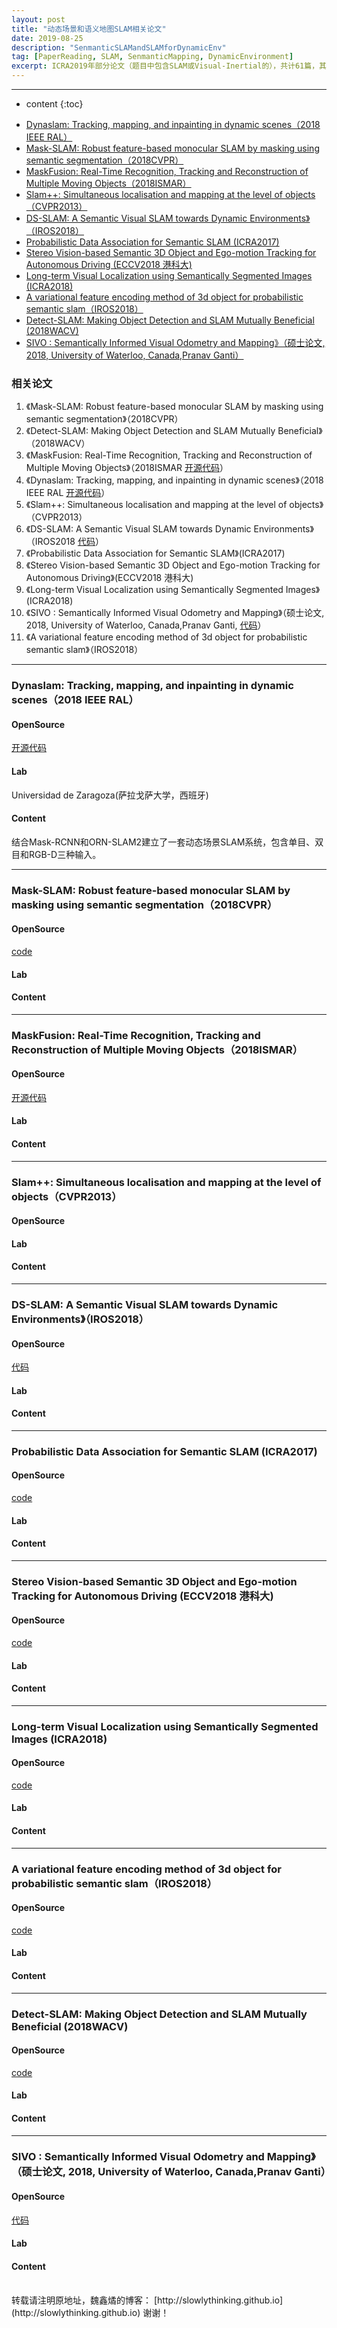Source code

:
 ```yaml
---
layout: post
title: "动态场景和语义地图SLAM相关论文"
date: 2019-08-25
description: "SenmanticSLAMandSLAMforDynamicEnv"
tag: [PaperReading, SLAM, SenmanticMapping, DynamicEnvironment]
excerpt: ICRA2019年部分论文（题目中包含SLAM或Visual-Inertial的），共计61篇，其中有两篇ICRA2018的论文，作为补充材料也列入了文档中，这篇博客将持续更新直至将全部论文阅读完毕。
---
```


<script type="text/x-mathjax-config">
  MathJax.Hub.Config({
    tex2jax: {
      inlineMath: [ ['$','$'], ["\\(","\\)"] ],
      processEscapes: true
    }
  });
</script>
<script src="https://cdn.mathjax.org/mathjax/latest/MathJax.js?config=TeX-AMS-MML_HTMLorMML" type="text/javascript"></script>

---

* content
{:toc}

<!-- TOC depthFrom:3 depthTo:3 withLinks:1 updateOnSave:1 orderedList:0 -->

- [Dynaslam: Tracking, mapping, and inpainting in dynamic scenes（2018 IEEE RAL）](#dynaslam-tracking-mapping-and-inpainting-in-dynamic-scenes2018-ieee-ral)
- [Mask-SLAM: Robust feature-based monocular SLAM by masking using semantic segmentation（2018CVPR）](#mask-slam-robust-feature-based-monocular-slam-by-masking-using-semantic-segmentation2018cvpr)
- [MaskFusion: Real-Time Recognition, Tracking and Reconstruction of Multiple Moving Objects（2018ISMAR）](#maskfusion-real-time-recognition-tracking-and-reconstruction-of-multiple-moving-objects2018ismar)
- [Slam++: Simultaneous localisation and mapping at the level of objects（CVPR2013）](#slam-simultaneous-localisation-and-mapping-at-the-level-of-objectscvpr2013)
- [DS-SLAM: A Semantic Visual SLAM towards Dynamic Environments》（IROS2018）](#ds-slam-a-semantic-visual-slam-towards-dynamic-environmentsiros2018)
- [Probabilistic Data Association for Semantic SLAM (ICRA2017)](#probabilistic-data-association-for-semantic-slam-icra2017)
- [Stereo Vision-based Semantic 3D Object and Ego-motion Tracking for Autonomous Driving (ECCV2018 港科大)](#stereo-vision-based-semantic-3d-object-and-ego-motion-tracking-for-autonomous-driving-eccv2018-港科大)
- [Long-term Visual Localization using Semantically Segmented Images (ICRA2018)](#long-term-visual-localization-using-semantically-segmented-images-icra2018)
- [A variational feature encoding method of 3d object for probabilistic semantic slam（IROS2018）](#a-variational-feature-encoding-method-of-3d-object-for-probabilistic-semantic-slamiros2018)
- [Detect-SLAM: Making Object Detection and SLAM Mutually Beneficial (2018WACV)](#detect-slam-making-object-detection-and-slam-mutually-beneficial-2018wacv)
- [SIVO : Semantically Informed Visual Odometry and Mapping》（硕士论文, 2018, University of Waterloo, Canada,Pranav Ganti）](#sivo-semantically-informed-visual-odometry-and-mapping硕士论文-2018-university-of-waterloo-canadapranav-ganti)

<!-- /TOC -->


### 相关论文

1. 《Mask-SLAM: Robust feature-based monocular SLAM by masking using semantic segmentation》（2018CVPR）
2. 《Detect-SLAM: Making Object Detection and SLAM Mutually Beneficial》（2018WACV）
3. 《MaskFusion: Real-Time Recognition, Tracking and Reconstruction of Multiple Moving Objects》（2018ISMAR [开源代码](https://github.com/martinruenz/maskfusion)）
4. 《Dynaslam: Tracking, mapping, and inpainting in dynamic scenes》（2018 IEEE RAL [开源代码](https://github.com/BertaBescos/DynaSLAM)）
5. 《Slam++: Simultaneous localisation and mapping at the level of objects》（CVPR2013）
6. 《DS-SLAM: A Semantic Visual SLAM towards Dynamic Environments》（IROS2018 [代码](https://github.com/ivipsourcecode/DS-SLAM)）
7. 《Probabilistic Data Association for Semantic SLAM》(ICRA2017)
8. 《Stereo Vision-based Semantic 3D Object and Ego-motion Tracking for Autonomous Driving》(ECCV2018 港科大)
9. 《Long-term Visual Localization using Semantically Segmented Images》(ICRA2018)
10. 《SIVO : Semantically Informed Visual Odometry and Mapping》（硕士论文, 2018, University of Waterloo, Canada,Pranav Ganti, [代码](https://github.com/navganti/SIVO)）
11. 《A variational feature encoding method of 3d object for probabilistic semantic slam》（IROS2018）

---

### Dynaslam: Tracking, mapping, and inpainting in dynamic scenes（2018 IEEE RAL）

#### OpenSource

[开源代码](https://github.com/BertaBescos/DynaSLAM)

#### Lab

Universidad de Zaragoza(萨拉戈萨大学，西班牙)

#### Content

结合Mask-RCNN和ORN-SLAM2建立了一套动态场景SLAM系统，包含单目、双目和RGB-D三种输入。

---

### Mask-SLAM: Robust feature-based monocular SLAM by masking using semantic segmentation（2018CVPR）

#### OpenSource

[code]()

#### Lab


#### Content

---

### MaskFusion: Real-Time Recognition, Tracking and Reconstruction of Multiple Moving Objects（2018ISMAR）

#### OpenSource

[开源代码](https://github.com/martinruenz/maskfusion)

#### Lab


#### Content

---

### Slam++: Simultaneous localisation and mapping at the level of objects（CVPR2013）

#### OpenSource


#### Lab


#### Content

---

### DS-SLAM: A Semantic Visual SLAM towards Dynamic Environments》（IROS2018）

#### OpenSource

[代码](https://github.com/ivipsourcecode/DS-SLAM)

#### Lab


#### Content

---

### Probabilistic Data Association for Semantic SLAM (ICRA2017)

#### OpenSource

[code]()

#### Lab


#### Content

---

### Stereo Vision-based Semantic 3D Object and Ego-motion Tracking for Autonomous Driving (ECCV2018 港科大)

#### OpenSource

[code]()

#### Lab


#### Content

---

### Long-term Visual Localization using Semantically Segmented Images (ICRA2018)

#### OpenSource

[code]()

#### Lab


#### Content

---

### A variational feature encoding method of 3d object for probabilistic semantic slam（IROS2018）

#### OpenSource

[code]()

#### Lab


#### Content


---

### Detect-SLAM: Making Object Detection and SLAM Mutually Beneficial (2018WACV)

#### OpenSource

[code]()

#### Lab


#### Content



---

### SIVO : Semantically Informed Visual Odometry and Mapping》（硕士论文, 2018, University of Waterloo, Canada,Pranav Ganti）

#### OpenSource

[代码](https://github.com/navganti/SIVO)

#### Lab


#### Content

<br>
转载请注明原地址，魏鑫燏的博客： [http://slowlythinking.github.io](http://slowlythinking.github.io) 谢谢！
====
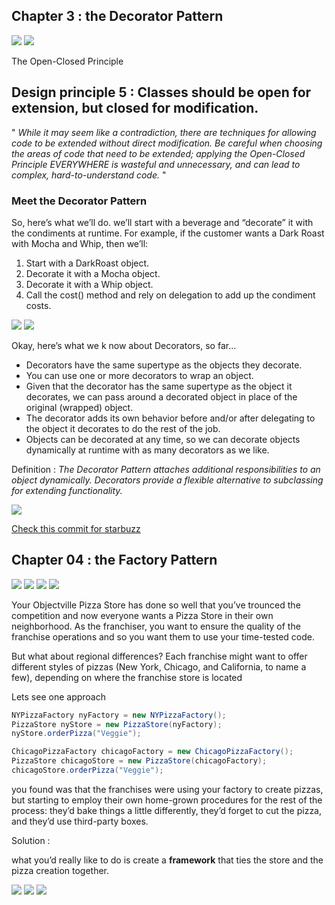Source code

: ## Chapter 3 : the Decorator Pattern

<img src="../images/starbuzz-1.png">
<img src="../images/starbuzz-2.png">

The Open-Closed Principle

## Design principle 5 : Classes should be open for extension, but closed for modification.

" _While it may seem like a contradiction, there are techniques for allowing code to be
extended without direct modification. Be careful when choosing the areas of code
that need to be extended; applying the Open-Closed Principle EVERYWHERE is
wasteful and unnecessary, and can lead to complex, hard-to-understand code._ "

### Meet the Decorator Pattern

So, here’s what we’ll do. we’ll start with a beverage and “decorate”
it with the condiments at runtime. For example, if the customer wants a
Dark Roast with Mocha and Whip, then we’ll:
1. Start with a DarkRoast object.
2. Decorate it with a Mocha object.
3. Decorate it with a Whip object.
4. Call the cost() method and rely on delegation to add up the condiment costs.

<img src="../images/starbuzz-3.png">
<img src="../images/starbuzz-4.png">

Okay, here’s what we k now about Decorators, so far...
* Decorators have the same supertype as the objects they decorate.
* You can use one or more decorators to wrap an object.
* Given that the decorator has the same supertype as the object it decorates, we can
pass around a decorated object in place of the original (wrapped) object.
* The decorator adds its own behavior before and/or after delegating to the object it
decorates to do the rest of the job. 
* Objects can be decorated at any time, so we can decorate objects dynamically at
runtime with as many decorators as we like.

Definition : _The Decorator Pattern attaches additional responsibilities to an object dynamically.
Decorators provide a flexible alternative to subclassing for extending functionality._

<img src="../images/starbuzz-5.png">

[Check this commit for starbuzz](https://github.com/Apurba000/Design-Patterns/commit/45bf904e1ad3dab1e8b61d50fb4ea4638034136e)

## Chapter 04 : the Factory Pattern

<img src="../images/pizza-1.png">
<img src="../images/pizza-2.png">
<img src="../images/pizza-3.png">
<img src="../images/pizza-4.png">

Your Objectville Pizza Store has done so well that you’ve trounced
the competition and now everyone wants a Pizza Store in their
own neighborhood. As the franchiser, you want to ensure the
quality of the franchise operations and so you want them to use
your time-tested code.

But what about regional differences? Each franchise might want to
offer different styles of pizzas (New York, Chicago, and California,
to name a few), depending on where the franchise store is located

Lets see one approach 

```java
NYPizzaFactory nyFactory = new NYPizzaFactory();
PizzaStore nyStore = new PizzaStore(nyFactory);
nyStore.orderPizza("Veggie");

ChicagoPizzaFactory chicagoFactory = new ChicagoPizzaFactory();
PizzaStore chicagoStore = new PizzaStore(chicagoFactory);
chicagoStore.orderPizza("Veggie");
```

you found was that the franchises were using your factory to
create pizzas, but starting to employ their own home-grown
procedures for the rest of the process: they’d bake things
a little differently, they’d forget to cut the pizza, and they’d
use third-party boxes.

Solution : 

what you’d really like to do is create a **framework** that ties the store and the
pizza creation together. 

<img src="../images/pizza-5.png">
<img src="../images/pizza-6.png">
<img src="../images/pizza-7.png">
====
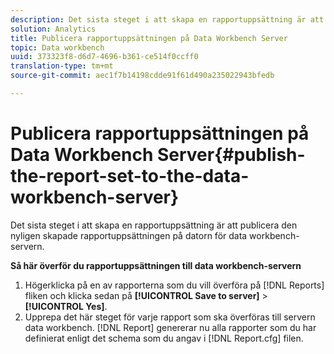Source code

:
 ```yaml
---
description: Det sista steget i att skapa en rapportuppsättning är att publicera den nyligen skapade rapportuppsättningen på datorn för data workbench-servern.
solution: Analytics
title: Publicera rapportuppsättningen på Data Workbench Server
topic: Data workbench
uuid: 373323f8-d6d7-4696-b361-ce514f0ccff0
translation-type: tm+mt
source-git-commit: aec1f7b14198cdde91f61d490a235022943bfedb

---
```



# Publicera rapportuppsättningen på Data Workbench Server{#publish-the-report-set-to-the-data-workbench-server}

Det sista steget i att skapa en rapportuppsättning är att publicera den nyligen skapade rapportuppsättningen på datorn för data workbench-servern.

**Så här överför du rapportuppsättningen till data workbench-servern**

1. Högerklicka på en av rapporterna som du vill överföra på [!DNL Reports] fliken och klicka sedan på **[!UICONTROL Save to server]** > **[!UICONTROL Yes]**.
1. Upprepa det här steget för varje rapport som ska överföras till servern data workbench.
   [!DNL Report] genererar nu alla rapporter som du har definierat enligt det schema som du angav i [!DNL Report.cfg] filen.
====
In the records above, some lines hold the word "title"; copy each such line.

■ Task answer:
title: "动态场景和语义地图SLAM相关论文"
title: Publicera rapportuppsättningen på Data Workbench Server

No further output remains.